- **Extracted data**
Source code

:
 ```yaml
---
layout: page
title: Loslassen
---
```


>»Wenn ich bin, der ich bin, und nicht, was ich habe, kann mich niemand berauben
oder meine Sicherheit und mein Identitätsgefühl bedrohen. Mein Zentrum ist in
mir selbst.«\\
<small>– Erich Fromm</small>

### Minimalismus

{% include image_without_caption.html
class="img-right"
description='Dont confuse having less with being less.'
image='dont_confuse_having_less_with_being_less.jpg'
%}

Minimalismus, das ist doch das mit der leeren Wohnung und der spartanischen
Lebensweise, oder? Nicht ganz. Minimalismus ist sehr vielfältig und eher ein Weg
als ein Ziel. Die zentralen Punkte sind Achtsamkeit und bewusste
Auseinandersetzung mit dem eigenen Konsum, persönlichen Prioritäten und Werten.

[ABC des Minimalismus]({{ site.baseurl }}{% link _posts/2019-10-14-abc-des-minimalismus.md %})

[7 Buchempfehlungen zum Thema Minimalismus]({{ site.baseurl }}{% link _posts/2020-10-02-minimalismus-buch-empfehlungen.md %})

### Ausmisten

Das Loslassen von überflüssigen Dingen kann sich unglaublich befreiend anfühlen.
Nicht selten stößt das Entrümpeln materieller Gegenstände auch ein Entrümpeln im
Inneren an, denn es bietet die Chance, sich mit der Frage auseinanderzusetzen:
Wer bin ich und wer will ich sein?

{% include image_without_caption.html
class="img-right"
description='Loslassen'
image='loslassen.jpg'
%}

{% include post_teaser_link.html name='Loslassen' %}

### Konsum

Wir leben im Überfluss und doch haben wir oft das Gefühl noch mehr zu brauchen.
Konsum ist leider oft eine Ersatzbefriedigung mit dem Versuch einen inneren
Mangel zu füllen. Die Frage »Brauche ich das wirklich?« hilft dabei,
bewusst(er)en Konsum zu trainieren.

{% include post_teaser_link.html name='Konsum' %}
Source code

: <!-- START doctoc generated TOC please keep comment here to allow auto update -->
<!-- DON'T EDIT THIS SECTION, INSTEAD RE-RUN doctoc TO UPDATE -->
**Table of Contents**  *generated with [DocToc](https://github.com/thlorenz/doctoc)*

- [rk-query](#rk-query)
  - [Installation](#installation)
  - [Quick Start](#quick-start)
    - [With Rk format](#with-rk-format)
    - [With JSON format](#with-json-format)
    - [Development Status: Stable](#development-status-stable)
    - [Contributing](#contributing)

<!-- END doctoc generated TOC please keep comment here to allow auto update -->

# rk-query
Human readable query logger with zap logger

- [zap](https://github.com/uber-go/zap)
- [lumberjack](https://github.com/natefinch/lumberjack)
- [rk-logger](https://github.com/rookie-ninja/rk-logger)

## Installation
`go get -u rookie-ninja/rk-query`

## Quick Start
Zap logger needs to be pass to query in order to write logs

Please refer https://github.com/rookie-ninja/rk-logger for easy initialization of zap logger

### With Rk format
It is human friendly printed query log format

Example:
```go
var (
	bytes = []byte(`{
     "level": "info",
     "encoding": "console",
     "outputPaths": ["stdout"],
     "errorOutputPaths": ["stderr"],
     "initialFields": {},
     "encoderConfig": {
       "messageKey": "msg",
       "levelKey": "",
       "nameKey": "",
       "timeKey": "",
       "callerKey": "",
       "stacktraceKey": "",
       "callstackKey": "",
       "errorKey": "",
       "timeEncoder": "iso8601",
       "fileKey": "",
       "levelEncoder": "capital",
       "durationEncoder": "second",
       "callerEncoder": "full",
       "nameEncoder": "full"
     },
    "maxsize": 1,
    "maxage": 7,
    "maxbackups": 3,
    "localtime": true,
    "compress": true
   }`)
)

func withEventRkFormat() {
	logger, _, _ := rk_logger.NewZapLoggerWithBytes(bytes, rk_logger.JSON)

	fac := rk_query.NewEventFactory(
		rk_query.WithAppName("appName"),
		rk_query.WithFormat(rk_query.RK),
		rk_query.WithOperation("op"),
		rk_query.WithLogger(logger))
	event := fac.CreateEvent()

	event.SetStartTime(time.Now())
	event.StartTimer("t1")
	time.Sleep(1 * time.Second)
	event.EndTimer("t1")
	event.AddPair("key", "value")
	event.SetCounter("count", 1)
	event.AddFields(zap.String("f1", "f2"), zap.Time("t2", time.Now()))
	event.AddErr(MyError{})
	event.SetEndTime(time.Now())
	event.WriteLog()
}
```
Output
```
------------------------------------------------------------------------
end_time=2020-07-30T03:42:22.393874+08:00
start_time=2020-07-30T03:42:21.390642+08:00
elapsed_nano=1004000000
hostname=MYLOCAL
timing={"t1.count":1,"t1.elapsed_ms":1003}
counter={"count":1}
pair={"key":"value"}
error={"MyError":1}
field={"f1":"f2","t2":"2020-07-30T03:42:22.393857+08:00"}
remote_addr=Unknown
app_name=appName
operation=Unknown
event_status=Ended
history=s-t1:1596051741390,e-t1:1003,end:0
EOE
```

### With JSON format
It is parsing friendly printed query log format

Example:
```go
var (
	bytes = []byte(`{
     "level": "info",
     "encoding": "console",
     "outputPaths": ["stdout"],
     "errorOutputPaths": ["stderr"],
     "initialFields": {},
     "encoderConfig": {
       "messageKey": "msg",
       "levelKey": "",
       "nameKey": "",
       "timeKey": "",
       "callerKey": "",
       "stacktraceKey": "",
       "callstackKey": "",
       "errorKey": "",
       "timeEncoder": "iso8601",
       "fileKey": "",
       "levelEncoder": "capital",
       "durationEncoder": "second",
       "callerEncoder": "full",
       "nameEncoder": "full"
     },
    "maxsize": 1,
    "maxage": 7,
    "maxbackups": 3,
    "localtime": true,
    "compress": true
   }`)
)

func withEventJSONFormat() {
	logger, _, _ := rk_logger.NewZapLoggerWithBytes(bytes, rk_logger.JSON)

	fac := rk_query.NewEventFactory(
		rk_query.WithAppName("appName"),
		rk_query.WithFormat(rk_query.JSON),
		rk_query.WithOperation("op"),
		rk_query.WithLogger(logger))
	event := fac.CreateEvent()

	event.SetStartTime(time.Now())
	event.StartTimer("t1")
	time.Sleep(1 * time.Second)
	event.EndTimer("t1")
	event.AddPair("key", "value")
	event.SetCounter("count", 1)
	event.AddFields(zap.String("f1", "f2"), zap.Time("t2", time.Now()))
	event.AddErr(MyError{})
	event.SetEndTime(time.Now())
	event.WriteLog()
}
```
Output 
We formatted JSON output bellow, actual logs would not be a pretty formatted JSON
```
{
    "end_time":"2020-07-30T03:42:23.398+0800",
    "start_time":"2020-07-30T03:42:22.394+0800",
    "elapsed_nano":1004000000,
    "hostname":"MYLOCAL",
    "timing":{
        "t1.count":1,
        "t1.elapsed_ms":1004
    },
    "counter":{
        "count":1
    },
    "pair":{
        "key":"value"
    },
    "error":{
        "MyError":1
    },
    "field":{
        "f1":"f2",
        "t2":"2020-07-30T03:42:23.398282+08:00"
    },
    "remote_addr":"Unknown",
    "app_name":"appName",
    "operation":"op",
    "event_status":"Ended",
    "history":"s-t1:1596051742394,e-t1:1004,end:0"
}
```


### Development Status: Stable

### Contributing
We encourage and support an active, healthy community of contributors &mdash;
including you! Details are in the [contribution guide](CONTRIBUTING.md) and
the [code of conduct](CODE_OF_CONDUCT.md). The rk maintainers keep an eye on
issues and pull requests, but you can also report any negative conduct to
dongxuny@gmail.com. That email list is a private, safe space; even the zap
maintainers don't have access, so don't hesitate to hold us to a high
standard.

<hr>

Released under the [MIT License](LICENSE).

- **The problem**
Nothing in the listing should be left out; repeat it exactly.

- **Finished exercise**
Source code

:
 ```yaml
---
layout: page
title: Loslassen
---
```


>»Wenn ich bin, der ich bin, und nicht, was ich habe, kann mich niemand berauben
oder meine Sicherheit und mein Identitätsgefühl bedrohen. Mein Zentrum ist in
mir selbst.«\\
<small>– Erich Fromm</small>

### Minimalismus

{% include image_without_caption.html
class="img-right"
description='Dont confuse having less with being less.'
image='dont_confuse_having_less_with_being_less.jpg'
%}

Minimalismus, das ist doch das mit der leeren Wohnung und der spartanischen
Lebensweise, oder? Nicht ganz. Minimalismus ist sehr vielfältig und eher ein Weg
als ein Ziel. Die zentralen Punkte sind Achtsamkeit und bewusste
Auseinandersetzung mit dem eigenen Konsum, persönlichen Prioritäten und Werten.

[ABC des Minimalismus]({{ site.baseurl }}{% link _posts/2019-10-14-abc-des-minimalismus.md %})

[7 Buchempfehlungen zum Thema Minimalismus]({{ site.baseurl }}{% link _posts/2020-10-02-minimalismus-buch-empfehlungen.md %})

### Ausmisten

Das Loslassen von überflüssigen Dingen kann sich unglaublich befreiend anfühlen.
Nicht selten stößt das Entrümpeln materieller Gegenstände auch ein Entrümpeln im
Inneren an, denn es bietet die Chance, sich mit der Frage auseinanderzusetzen:
Wer bin ich und wer will ich sein?

{% include image_without_caption.html
class="img-right"
description='Loslassen'
image='loslassen.jpg'
%}

{% include post_teaser_link.html name='Loslassen' %}

### Konsum

Wir leben im Überfluss und doch haben wir oft das Gefühl noch mehr zu brauchen.
Konsum ist leider oft eine Ersatzbefriedigung mit dem Versuch einen inneren
Mangel zu füllen. Die Frage »Brauche ich das wirklich?« hilft dabei,
bewusst(er)en Konsum zu trainieren.

{% include post_teaser_link.html name='Konsum' %}
Source code

: <!-- START doctoc generated TOC please keep comment here to allow auto update -->
<!-- DON'T EDIT THIS SECTION, INSTEAD RE-RUN doctoc TO UPDATE -->
**Table of Contents**  *generated with [DocToc](https://github.com/thlorenz/doctoc)*

- [rk-query](#rk-query)
  - [Installation](#installation)
  - [Quick Start](#quick-start)
    - [With Rk format](#with-rk-format)
    - [With JSON format](#with-json-format)
    - [Development Status: Stable](#development-status-stable)
    - [Contributing](#contributing)

<!-- END doctoc generated TOC please keep comment here to allow auto update -->

# rk-query
Human readable query logger with zap logger

- [zap](https://github.com/uber-go/zap)
- [lumberjack](https://github.com/natefinch/lumberjack)
- [rk-logger](https://github.com/rookie-ninja/rk-logger)

## Installation
`go get -u rookie-ninja/rk-query`

## Quick Start
Zap logger needs to be pass to query in order to write logs

Please refer https://github.com/rookie-ninja/rk-logger for easy initialization of zap logger

### With Rk format
It is human friendly printed query log format

Example:
```go
var (
	bytes = []byte(`{
     "level": "info",
     "encoding": "console",
     "outputPaths": ["stdout"],
     "errorOutputPaths": ["stderr"],
     "initialFields": {},
     "encoderConfig": {
       "messageKey": "msg",
       "levelKey": "",
       "nameKey": "",
       "timeKey": "",
       "callerKey": "",
       "stacktraceKey": "",
       "callstackKey": "",
       "errorKey": "",
       "timeEncoder": "iso8601",
       "fileKey": "",
       "levelEncoder": "capital",
       "durationEncoder": "second",
       "callerEncoder": "full",
       "nameEncoder": "full"
     },
    "maxsize": 1,
    "maxage": 7,
    "maxbackups": 3,
    "localtime": true,
    "compress": true
   }`)
)

func withEventRkFormat() {
	logger, _, _ := rk_logger.NewZapLoggerWithBytes(bytes, rk_logger.JSON)

	fac := rk_query.NewEventFactory(
		rk_query.WithAppName("appName"),
		rk_query.WithFormat(rk_query.RK),
		rk_query.WithOperation("op"),
		rk_query.WithLogger(logger))
	event := fac.CreateEvent()

	event.SetStartTime(time.Now())
	event.StartTimer("t1")
	time.Sleep(1 * time.Second)
	event.EndTimer("t1")
	event.AddPair("key", "value")
	event.SetCounter("count", 1)
	event.AddFields(zap.String("f1", "f2"), zap.Time("t2", time.Now()))
	event.AddErr(MyError{})
	event.SetEndTime(time.Now())
	event.WriteLog()
}
```
Output
```
------------------------------------------------------------------------
end_time=2020-07-30T03:42:22.393874+08:00
start_time=2020-07-30T03:42:21.390642+08:00
elapsed_nano=1004000000
hostname=MYLOCAL
timing={"t1.count":1,"t1.elapsed_ms":1003}
counter={"count":1}
pair={"key":"value"}
error={"MyError":1}
field={"f1":"f2","t2":"2020-07-30T03:42:22.393857+08:00"}
remote_addr=Unknown
app_name=appName
operation=Unknown
event_status=Ended
history=s-t1:1596051741390,e-t1:1003,end:0
EOE
```

### With JSON format
It is parsing friendly printed query log format

Example:
```go
var (
	bytes = []byte(`{
     "level": "info",
     "encoding": "console",
     "outputPaths": ["stdout"],
     "errorOutputPaths": ["stderr"],
     "initialFields": {},
     "encoderConfig": {
       "messageKey": "msg",
       "levelKey": "",
       "nameKey": "",
       "timeKey": "",
       "callerKey": "",
       "stacktraceKey": "",
       "callstackKey": "",
       "errorKey": "",
       "timeEncoder": "iso8601",
       "fileKey": "",
       "levelEncoder": "capital",
       "durationEncoder": "second",
       "callerEncoder": "full",
       "nameEncoder": "full"
     },
    "maxsize": 1,
    "maxage": 7,
    "maxbackups": 3,
    "localtime": true,
    "compress": true
   }`)
)

func withEventJSONFormat() {
	logger, _, _ := rk_logger.NewZapLoggerWithBytes(bytes, rk_logger.JSON)

	fac := rk_query.NewEventFactory(
		rk_query.WithAppName("appName"),
		rk_query.WithFormat(rk_query.JSON),
		rk_query.WithOperation("op"),
		rk_query.WithLogger(logger))
	event := fac.CreateEvent()

	event.SetStartTime(time.Now())
	event.StartTimer("t1")
	time.Sleep(1 * time.Second)
	event.EndTimer("t1")
	event.AddPair("key", "value")
	event.SetCounter("count", 1)
	event.AddFields(zap.String("f1", "f2"), zap.Time("t2", time.Now()))
	event.AddErr(MyError{})
	event.SetEndTime(time.Now())
	event.WriteLog()
}
```
Output 
We formatted JSON output bellow, actual logs would not be a pretty formatted JSON
```
{
    "end_time":"2020-07-30T03:42:23.398+0800",
    "start_time":"2020-07-30T03:42:22.394+0800",
    "elapsed_nano":1004000000,
    "hostname":"MYLOCAL",
    "timing":{
        "t1.count":1,
        "t1.elapsed_ms":1004
    },
    "counter":{
        "count":1
    },
    "pair":{
        "key":"value"
    },
    "error":{
        "MyError":1
    },
    "field":{
        "f1":"f2",
        "t2":"2020-07-30T03:42:23.398282+08:00"
    },
    "remote_addr":"Unknown",
    "app_name":"appName",
    "operation":"op",
    "event_status":"Ended",
    "history":"s-t1:1596051742394,e-t1:1004,end:0"
}
```


### Development Status: Stable

### Contributing
We encourage and support an active, healthy community of contributors &mdash;
including you! Details are in the [contribution guide](CONTRIBUTING.md) and
the [code of conduct](CODE_OF_CONDUCT.md). The rk maintainers keep an eye on
issues and pull requests, but you can also report any negative conduct to
dongxuny@gmail.com. That email list is a private, safe space; even the zap
maintainers don't have access, so don't hesitate to hold us to a high
standard.

<hr>

Released under the [MIT License](LICENSE).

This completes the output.